The money for Millionaire Tax Cuts, Capital Gain Cuts, and a reduction in Inheritance Taxes has to come from somewhere.
Duh!

When The Working Class & The Poor realize WE have more in common with each other
than we have in common with our Rich Overlords in BOTH Political Parties,
WE can have "change".

Our Brothers & Sisters in South/Central America have given us a Blue Print.
What they have accomplished is nothing short of (near) bloodless revolutions,
but you won't hear about it from our MSM or Political Leadership.

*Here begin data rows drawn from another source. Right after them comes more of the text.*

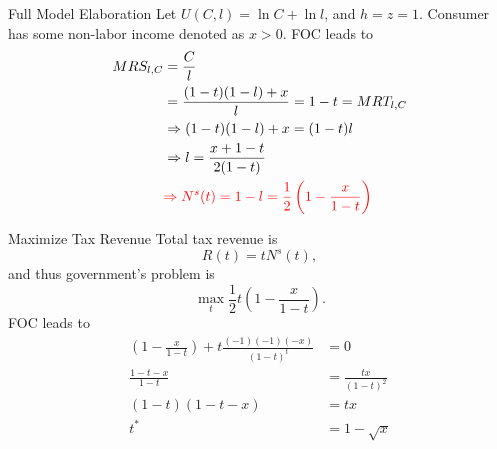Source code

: \documentclass[11pt,aspectratio=43]{beamer}
\newcommand{\red}[1]{\textcolor{red}{#1}}
\theoremstyle{definition}
\begin{document}
\begin{frame}{Full Model Elaboration}
\label{slide:Full_Model_Elaboration}
    Let $ U( C, l ) = \ln C + \ln l $, and $ h = z = 1 $. Consumer has some non-labor income denoted as $ x > 0 $. FOC leads to
    \begin{align*}
        MRS_{l, C}
            & = \frac{C}{l}
        \\
            & = \frac{( 1-t )( 1-l ) + x}{l} = 1 - t = MRT_{l, C}
        \\
            & \Rightarrow ( 1-t )( 1-l ) + x = ( 1-t )l
        \\
            & \Rightarrow l = \frac{x + 1 - t}{2( 1-t )}
        \\
            & \red{ \Rightarrow N^{s} ( t ) = 1-l = \frac{1}{2} \left( 1 - \frac{x}{1-t} \right)}
    \end{align*}
\end{frame}

\begin{frame}{Maximize Tax Revenue}
\label{slide:Maximize_Tax_Revenue}
    Total tax revenue is
    \begin{equation*}
       R( t ) = t N^{s}( t )
    ,\end{equation*}
    and thus government's problem is
    \begin{equation*}
       \max_{t} \frac{1}{2} t \left(
        1 - \frac{x}{1-t}
       \right)
    .\end{equation*}
    FOC leads to
    \begin{align*}
        ( 1 - \frac{x}{1-t} ) + t \frac{(-1)( -1 )( -x )}{( 1-t )^{t}}
            & = 0
        \\
        \frac{1-t-x}{1-t}
            & = \frac{tx}{(1-t)^{2}}
        \\
        ( 1-t )( 1-t-x )
            &= tx
        \\
        t^{*}
            &= 1 - \sqrt{x}
    \end{align*}
\end{frame}
\end{document}
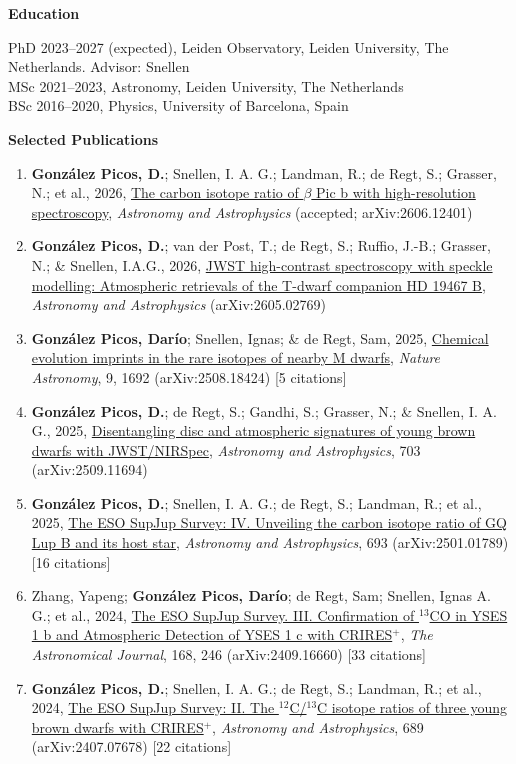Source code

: \documentclass[10pt,letterpaper]{article}
\newcommand{\sectionheader}[1]{\vspace{0.55em}\noindent\textbf{#1}\vspace{0.15em}\par}
\newcommand{\pubitem}[2]{\item[#1] #2}
\begin{document}
\sectionheader{Education}
\noindent PhD 2023--2027 (expected), Leiden Observatory, Leiden University, The Netherlands. Advisor: Snellen\\
MSc 2021--2023, Astronomy, Leiden University, The Netherlands\\
BSc 2016--2020, Physics, University of Barcelona, Spain

\sectionheader{Selected Publications}
\begin{enumerate}[label=\arabic*., leftmargin=2.2em, itemsep=0.25em, topsep=0.15em, parsep=0pt]
\pubitem{7}{\textbf{Gonz\'alez Picos, D.}; Snellen, I. A. G.; Landman, R.; de Regt, S.; Grasser, N.; et al., 2026, \href{https://arxiv.org/abs/2606.12401}{The carbon isotope ratio of $\beta$ Pic b with high-resolution spectroscopy}, \emph{Astronomy and Astrophysics} (accepted; arXiv:2606.12401)}
\pubitem{6}{\textbf{Gonz\'alez Picos, D.}; van der Post, T.; de Regt, S.; Ruffio, J.-B.; Grasser, N.; \& Snellen, I.A.G., 2026, \href{https://doi.org/10.1051/0004-6361/202659296}{JWST high-contrast spectroscopy with speckle modelling: Atmospheric retrievals of the T-dwarf companion HD 19467 B}, \emph{Astronomy and Astrophysics} (arXiv:2605.02769)}
\pubitem{5}{\textbf{Gonz\'alez Picos, Dar\'io}; Snellen, Ignas; \& de Regt, Sam, 2025, \href{https://doi.org/10.1038/s41550-025-02641-4}{Chemical evolution imprints in the rare isotopes of nearby M dwarfs}, \emph{Nature Astronomy}, 9, 1692 (arXiv:2508.18424) [5 citations]}
\pubitem{4}{\textbf{Gonz\'alez Picos, D.}; de Regt, S.; Gandhi, S.; Grasser, N.; \& Snellen, I. A. G., 2025, \href{https://doi.org/10.1051/0004-6361/202555669}{Disentangling disc and atmospheric signatures of young brown dwarfs with JWST/NIRSpec}, \emph{Astronomy and Astrophysics}, 703 (arXiv:2509.11694)}
\pubitem{3}{\textbf{Gonz\'alez Picos, D.}; Snellen, I. A. G.; de Regt, S.; Landman, R.; et al., 2025, \href{https://doi.org/10.1051/0004-6361/202451936}{The ESO SupJup Survey: IV. Unveiling the carbon isotope ratio of GQ Lup B and its host star}, \emph{Astronomy and Astrophysics}, 693 (arXiv:2501.01789) [16 citations]}
\pubitem{2}{Zhang, Yapeng; \textbf{Gonz\'alez Picos, Dar\'io}; de Regt, Sam; Snellen, Ignas A. G.; et al., 2024, \href{https://doi.org/10.3847/1538-3881/ad7ea9}{The ESO SupJup Survey. III. Confirmation of $^{13}$CO in YSES 1 b and Atmospheric Detection of YSES 1 c with CRIRES$^{+}$}, \emph{The Astronomical Journal}, 168, 246 (arXiv:2409.16660) [33 citations]}
\pubitem{1}{\textbf{Gonz\'alez Picos, D.}; Snellen, I. A. G.; de Regt, S.; Landman, R.; et al., 2024, \href{https://doi.org/10.1051/0004-6361/202450028}{The ESO SupJup Survey: II. The $^{12}$C/$^{13}$C isotope ratios of three young brown dwarfs with CRIRES$^{+}$}, \emph{Astronomy and Astrophysics}, 689 (arXiv:2407.07678) [22 citations]}
\end{enumerate}
\end{document}
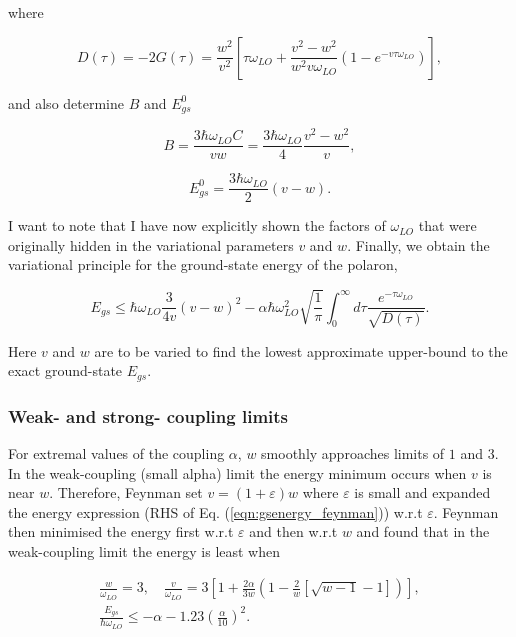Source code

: where

\begin{equation}\label{eqn:FD}
    D(\tau) = -2 G(\tau) = \frac{w^2}{v^2} \left[\tau \omega_{LO} + \frac{v^2-w^2}{w^2 v \omega_{LO}} \left(1-e^{-v\tau\omega_{LO}} \right)\right],
\end{equation}

and also determine $B$ and $E^0_{gs}$

\begin{equation}
    B = \frac{3\hbar\omega_{LO} C}{v w} = \frac{3\hbar\omega_{LO}}{4} \frac{v^2-w^2}{v},
\end{equation}

\begin{equation}
    E^0_{gs} = \frac{3 \hbar \omega_{LO}}{2}(v - w).
\end{equation}

I want to note that I have now explicitly shown the factors of $\omega_{LO}$ that were originally hidden in the variational parameters $v$ and $w$. Finally, we obtain the variational principle for the ground-state energy of the polaron,

\begin{equation}
    \label{eqn:gsenergy_feynman}
    E_{gs} \leq \hbar \omega_{LO}\frac{3}{4 v} \left(v-w\right)^2 - \alpha\hbar\omega^2_{LO}\sqrt{\frac{1}{\pi}}\int^{\infty}_0 d\tau \frac{e^{-\tau \omega_{LO}}}{\sqrt{ D(\tau)}}.
\end{equation}

Here $v$ and $w$ are to be varied to find the lowest approximate upper-bound to the exact ground-state $E_{gs}$. 

\subsubsection{Weak- and strong- coupling limits}
\label{subsubsec:2-2-2-1}

For extremal values of the coupling $\alpha$, $w$ smoothly approaches limits of $1$ and $3$. In the weak-coupling (small alpha) limit the energy minimum occurs when $v$ is near $w$. Therefore, Feynman set $v = (1 + \varepsilon) w$ where $\varepsilon$ is small and expanded the energy expression (RHS of Eq. (\ref{eqn:gsenergy_feynman})) w.r.t $\varepsilon$. Feynman then minimised the energy first w.r.t $\varepsilon$ and then w.r.t $w$ and found that in the weak-coupling limit the energy is least when

\begin{equation}
\begin{gathered}
    \label{eqn:weak_gs_feynman}
    \frac{w}{\omega_{LO}} = 3, \quad \frac{v}{\omega_{LO}} = 3 \left[ 1 + \frac{2\alpha}{3w} \left(1 -\frac{2}{w} \left[ \sqrt{w-1}-1 \right] \right) \right] ,\\
    \frac{E_{gs}}{\hbar\omega_{LO}} \leq -\alpha - 1.23 \left(\frac{\alpha}{10}\right)^2 .
\end{gathered}
\end{equation}


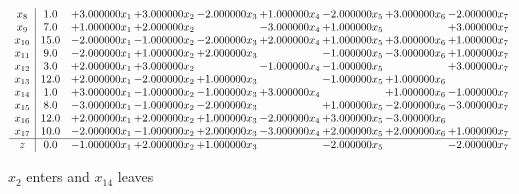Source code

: \documentclass[10pt]{article}
\begin{document}
\[\begin{array}{c| c c@{\hskip 2pt} c@{\hskip 2pt} c@{\hskip 2pt} c@{\hskip 2pt} c@{\hskip 2pt} c@{\hskip 2pt} c@{\hskip 2pt} }
 x_{8}   &  1.0 & + 3.000000 x_{1} & + 3.000000 x_{2} & -2.000000 x_{3} & + 1.000000 x_{4} & -2.000000 x_{5} & + 3.000000 x_{6} & -2.000000 x_{7}\\
 x_{9}   &  7.0 & + 1.000000 x_{1} & + 2.000000 x_{2} &   & -3.000000 x_{4} & + 1.000000 x_{5} &   & + 3.000000 x_{7}\\
 x_{10}   &  15.0 & -2.000000 x_{1} & -1.000000 x_{2} & -2.000000 x_{3} & + 2.000000 x_{4} & + 1.000000 x_{5} & + 3.000000 x_{6} & + 1.000000 x_{7}\\
 x_{11}   &  9.0 & -2.000000 x_{1} & + 1.000000 x_{2} & + 2.000000 x_{3} &   & -1.000000 x_{5} & -3.000000 x_{6} & + 1.000000 x_{7}\\
 x_{12}   &  3.0 & + 2.000000 x_{1} & + 3.000000 x_{2} &   & -1.000000 x_{4} & -1.000000 x_{5} &   & + 3.000000 x_{7}\\
 x_{13}   &  12.0 & + 2.000000 x_{1} & -2.000000 x_{2} & + 1.000000 x_{3} &   & -1.000000 x_{5} & + 1.000000 x_{6} &   \\
 x_{14}   &  1.0 & + 3.000000 x_{1} & -1.000000 x_{2} & -1.000000 x_{3} & + 3.000000 x_{4} &   & + 1.000000 x_{6} & -1.000000 x_{7}\\
 x_{15}   &  8.0 & -3.000000 x_{1} & -1.000000 x_{2} & -2.000000 x_{3} &   & + 1.000000 x_{5} & -2.000000 x_{6} & -3.000000 x_{7}\\
 x_{16}   &  12.0 & + 2.000000 x_{1} & + 2.000000 x_{2} & + 1.000000 x_{3} & -2.000000 x_{4} & + 3.000000 x_{5} & -3.000000 x_{6} &   \\
 x_{17}   &  10.0 & -2.000000 x_{1} & -1.000000 x_{2} & + 2.000000 x_{3} & -3.000000 x_{4} & + 2.000000 x_{5} & + 2.000000 x_{6} & + 1.000000 x_{7}\\
\hline
z    &  0.0 & -1.000000 x_{1} & + 2.000000 x_{2} & + 1.000000 x_{3} &   & -2.000000 x_{5} &   & -2.000000 x_{7}\\
\end{array}\]


 $ x_{2} $ enters and $ x_{14} $ leaves 
\end{document}
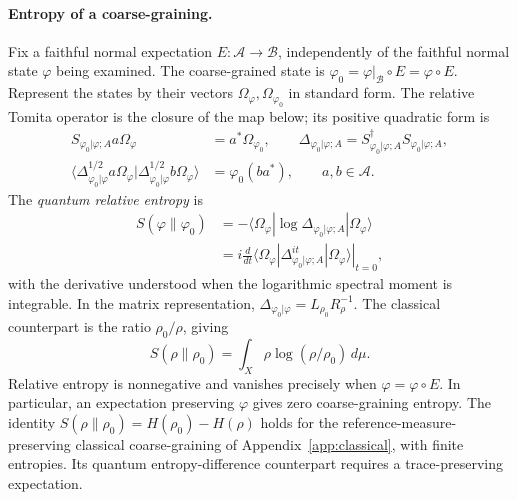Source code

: \documentclass[a4paper,11pt]{article}
\theoremstyle{definition}
\newcommand{\nn}{\nonumber}
\begin{document}
\paragraph{Entropy of a coarse-graining.}
Fix a faithful normal expectation $E:\mathcal A\to\mathcal B$, independently of the
faithful normal state $\varphi$ being examined. The coarse-grained state is
$\varphi_0=\varphi|_{\mathcal B}\circ E=\varphi\circ E$.
Represent the states by their vectors $\Omega_\varphi,\Omega_{\varphi_0}$ in standard form.
The relative Tomita operator is the closure of the map below; its positive quadratic form is
\begin{align}
 S_{\varphi_0|\varphi;A}a\Omega_\varphi
 &=a^*\Omega_{\varphi_0},\qquad
 \Delta_{\varphi_0|\varphi;A}=S_{\varphi_0|\varphi;A}^\dagger S_{\varphi_0|\varphi;A},
 \nn\\
 \langle\Delta_{\varphi_0|\varphi}^{1/2}a\Omega_\varphi|
 \Delta_{\varphi_0|\varphi}^{1/2}b\Omega_\varphi\rangle
 &=\varphi_0(ba^*),\qquad a,b\in\mathcal A.
 \label{eq:relative-modular}
\end{align}
The \emph{quantum relative entropy} is
\begin{align}
 S(\varphi\|\varphi_0)
 &=-\langle\Omega_\varphi|\log\Delta_{\varphi_0|\varphi;A}|\Omega_\varphi\rangle
 \nn\\
 &=i\left.\frac{d}{dt}
 \langle\Omega_\varphi|\Delta_{\varphi_0|\varphi;A}^{it}|\Omega_\varphi\rangle
 \right|_{t=0},
 \label{eq:relative-entropy}
\end{align}
with the derivative understood when the logarithmic spectral moment is integrable.
In the matrix representation, $\Delta_{\varphi_0|\varphi}=L_{\rho_0}R_{\rho}^{-1}$.
The classical counterpart is the ratio $\rho_0/\rho$, giving
\begin{equation}
 S(\rho\|\rho_0)=\int_X\rho\log(\rho/\rho_0)\,d\mu.
 \label{eq:classical-KL}
\end{equation}
Relative entropy is nonnegative and vanishes precisely when $\varphi=\varphi\circ E$.
In particular, an expectation preserving $\varphi$ gives zero coarse-graining entropy.
The identity $S(\rho\|\rho_0)=H(\rho_0)-H(\rho)$ holds for the reference-measure-preserving
classical coarse-graining of Appendix~\ref{app:classical}, with finite entropies.
Its quantum entropy-difference counterpart requires a trace-preserving expectation.
\end{document}
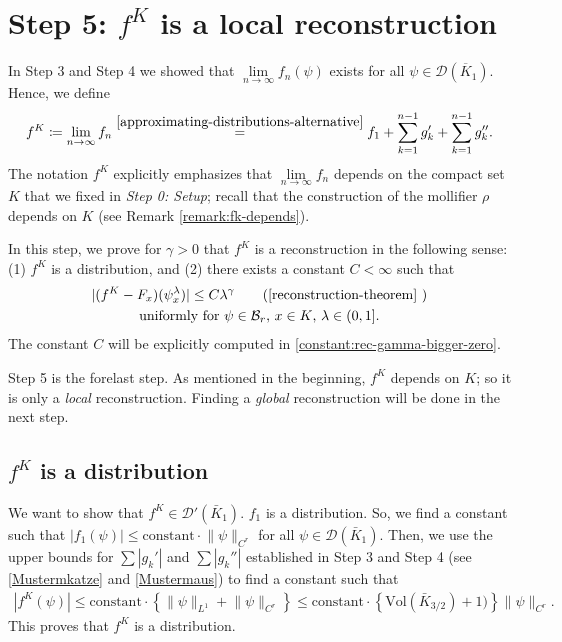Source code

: \section{Step 5: \texorpdfstring{$f^K$ is a local reconstruction}{fK satisfies the reconstruction theorem}}

In Step 3 and Step 4 we showed that $\lim\limits_{n \to \infty}f_n(\psi)$ exists for all $\psi \in \mathcal{D}(\overline{K}_1)$. Hence, we define
\begin{align*}
    f^K \coloneqq \lim\limits_{n \to \infty}f_n \overset{\eqref{approximating-distributions-alternative}}{=} f_1 + \sum^{n-1}_{k=1} g_k' + \sum^{n-1}_{k=1} g_k''.
\end{align*}
The notation $f^K$ explicitly emphasizes that $\lim\limits_{n \to \infty}f_n$ depends on the compact set $K$ that we fixed in \emph{Step 0: Setup}; recall that the construction of the mollifier $\rho$  depends on $K$ (see Remark \ref{remark:fk-depends}).
 
In this step, we prove for $\gamma > 0$ that $f^K$ is a reconstruction in the following sense: (1) $f^K$ is a distribution, and (2) there exists a constant $C < \infty$ such that 
\begin{gather*}
    |(f^K - F_x)(\psi^\lambda_x)| \leq C \lambda^\gamma \tag{\ref{reconstruction-theorem}
    }\\ 
    \text{uniformly for $\psi \in \mathcal{B}_r$, $x \in K$, $\lambda \in (0,1]$}.
\end{gather*}
The constant $C$ will be explicitly computed in \eqref{constant:rec-gamma-bigger-zero}. 

Step 5 is the forelast step. As mentioned in the beginning, $f^K$ depends on $K$; so it is only a \emph{local} reconstruction. Finding a \emph{global} reconstruction will be done in the next step.

\subsection*{$f^K$ is a distribution} 

We want to show that $f^K \in \mathcal{D}'(\bar K_1)$. $f_1$ is a distribution. So, we find a constant such that $|f_1(\psi)| \leq \mathrm{constant} \cdot \lVert \psi \rVert_{C^r}$ for all $\psi \in \mathcal{D}(\bar K_1)$. Then, we use the upper bounds for $\sum |g_k'|$ and $\sum |g_k''|$ established in Step 3 and Step 4 (see  \eqref{Mustermkatze} and  \eqref{Mustermaus}) to find a constant such that  
\begin{align*}
    |f^K(\psi)| \leq \mathrm{constant} \cdot \left\{ \lVert \psi\rVert_{L^1} + \lVert \psi\rVert_{C^r} \right\} \leq  \mathrm{constant} \cdot \left\{  \mathrm{Vol}(\bar K_{3/2}) + 1) \right\} \lVert \psi \rVert_{C^r}.
\end{align*}
This proves that $f^K$ is a distribution. 


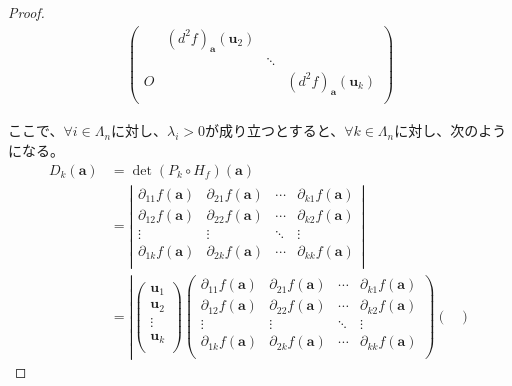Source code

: \documentclass[dvipdfmx]{jsarticle}
\begin{document}
\begin{proof}
\begin{align*}
\begin{pmatrix}
\  & \left( d^{2}f \right)_{\mathbf{a}}\left( \mathbf{u}_{2} \right) & \  & \  \\
\  & \  & \ddots & \  \\
O & \  & \  & \left( d^{2}f \right)_{\mathbf{a}}\left( \mathbf{u}_{k} \right) \\
\end{pmatrix}
\end{align*}\par
ここで、$\forall i \in \varLambda_{n}$に対し、$\lambda_{i} > 0$が成り立つとすると、$\forall k \in \varLambda_{n}$に対し、次のようになる。
\begin{align*}
D_{k}\left( \mathbf{a} \right) &= \det\left( P_{k} \circ H_{f} \right)\left( \mathbf{a} \right)\\
&= \left| \begin{matrix}
\partial_{11}f\left( \mathbf{a} \right) & \partial_{21}f\left( \mathbf{a} \right) & \cdots & \partial_{k1}f\left( \mathbf{a} \right) \\
\partial_{12}f\left( \mathbf{a} \right) & \partial_{22}f\left( \mathbf{a} \right) & \cdots & \partial_{k2}f\left( \mathbf{a} \right) \\
 \vdots & \vdots & \ddots & \vdots \\
\partial_{1k}f\left( \mathbf{a} \right) & \partial_{2k}f\left( \mathbf{a} \right) & \cdots & \partial_{kk}f\left( \mathbf{a} \right) \\
\end{matrix} \right|\\
&= \left| \begin{pmatrix}
\mathbf{u}_{1} \\
\mathbf{u}_{2} \\
 \vdots \\
\mathbf{u}_{k} \\
\end{pmatrix}\begin{pmatrix}
\partial_{11}f\left( \mathbf{a} \right) & \partial_{21}f\left( \mathbf{a} \right) & \cdots & \partial_{k1}f\left( \mathbf{a} \right) \\
\partial_{12}f\left( \mathbf{a} \right) & \partial_{22}f\left( \mathbf{a} \right) & \cdots & \partial_{k2}f\left( \mathbf{a} \right) \\
 \vdots & \vdots & \ddots & \vdots \\
\partial_{1k}f\left( \mathbf{a} \right) & \partial_{2k}f\left( \mathbf{a} \right) & \cdots & \partial_{kk}f\left( \mathbf{a} \right) \\
\end{pmatrix}\begin{pmatrix}

\end{pmatrix}
\end{align*}
\end{proof}
\end{document}
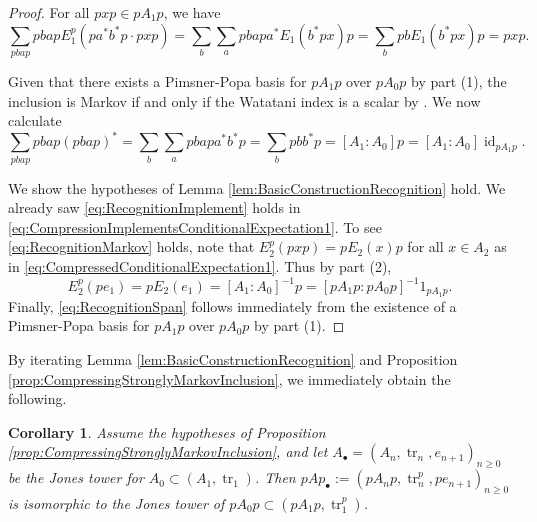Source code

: \documentclass[11pt]{article}
\theoremstyle{plain}
\newtheorem{cor}[thm]{Corollary}
\theoremstyle{definition}
\DeclareMathOperator{\id}{id}
\DeclareMathOperator{\tr}{tr}
\begin{document}
\begin{proof}
\mbox{}
\item[\underline{Proof of (1):}]
For all $pxp \in pA_1p$, we have
$$
\sum_{pbap} 
pbap
E^p_1(pa^*b^*p \cdot pxp)
=
\sum_b
\sum_a
pbapa^* E_1(b^*px)p
=
\sum_b pbE_1(b^*px)p
=
pxp.
$$

\item[\underline{Proof of (2):}]
Given that there exists a Pimsner-Popa basis for $pA_1p$ over $pA_0p$ by part (1), the inclusion is Markov if and only if the Watatani index \cite{MR996807} is a scalar by \cite[1.1.4(c)]{MR1278111}.
We now calculate
$$
\sum_{pbap} pbap(pbap)^*
=
\sum_b\sum_a pbapa^*b^*p
=
\sum_b pbb^*p
=
[A_1:A_0] p
=
[A_1:A_0] \id_{pA_1p}.
$$

\item[\underline{Proof of (3):}]
We show the hypotheses of Lemma \ref{lem:BasicConstructionRecognition} hold.
We already saw \ref{eq:RecognitionImplement} holds in \eqref{eq:CompressionImplementsConditionalExpectation1}.
To see \ref{eq:RecognitionMarkov} holds, note that $E^p_2(pxp) = pE_2(x)p$ for all $x\in A_2$ as in  \eqref{eq:CompressedConditionalExpectation1}.
Thus by part (2),
$$
E^{p}_{2}(pe_1) 
= 
pE_2(e_1) 
= 
[A_1:A_0]^{-1}p 
= 
[pA_1p:pA_0p]^{-1} 1_{pA_1p}.
$$
Finally, \ref{eq:RecognitionSpan} follows immediately from the existence of a Pimsner-Popa basis for $pA_1p$ over $pA_0p$ by part (1).
\end{proof}

By iterating Lemma \ref{lem:BasicConstructionRecognition} and Proposition \ref{prop:CompressingStronglyMarkovInclusion}, we immediately obtain the following.

\begin{cor}
\label{cor:CompressJonesTower}
Assume the hypotheses of Proposition \ref{prop:CompressingStronglyMarkovInclusion}, and let $A_\bullet=(A_n, \tr_n, e_{n+1})_{n\geq 0}$ be the Jones tower for $A_0 \subset (A_1, \tr_1)$.
Then $pAp_\bullet:=(pA_np, \tr_n^p, pe_{n+1})_{n\geq 0}$ is isomorphic to the Jones tower of $pA_0p \subset (pA_1p, \tr_1^p)$.
\end{cor}
\end{document}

"The worst enemy of humanity is U.S. capitalism. That is what provokes uprisings like our own, a rebellion against a system, against a NeoLiberal model, which is the representation of a savage capitalism. If the entire world doesn't acknowledge this reality, that nation states are not providing even minimally for health, education and nourishment, then each day the most fundamental human rights are being violated."
----Bolivian Reform President Evo Morales


FDR said much the same thing in 1944 with his Economic Bill of Rights.
That is WHY I joined the Democratic Party 45 years ago,
but I don't hear these words today from our Party Leadership.


VIVA Democracy!
Hope we get some here soon.



Who will STAND UP and FIGHT for THIS American Majority?
"By their WORKS you will know them,"
And by their WORKS they should be held accountable.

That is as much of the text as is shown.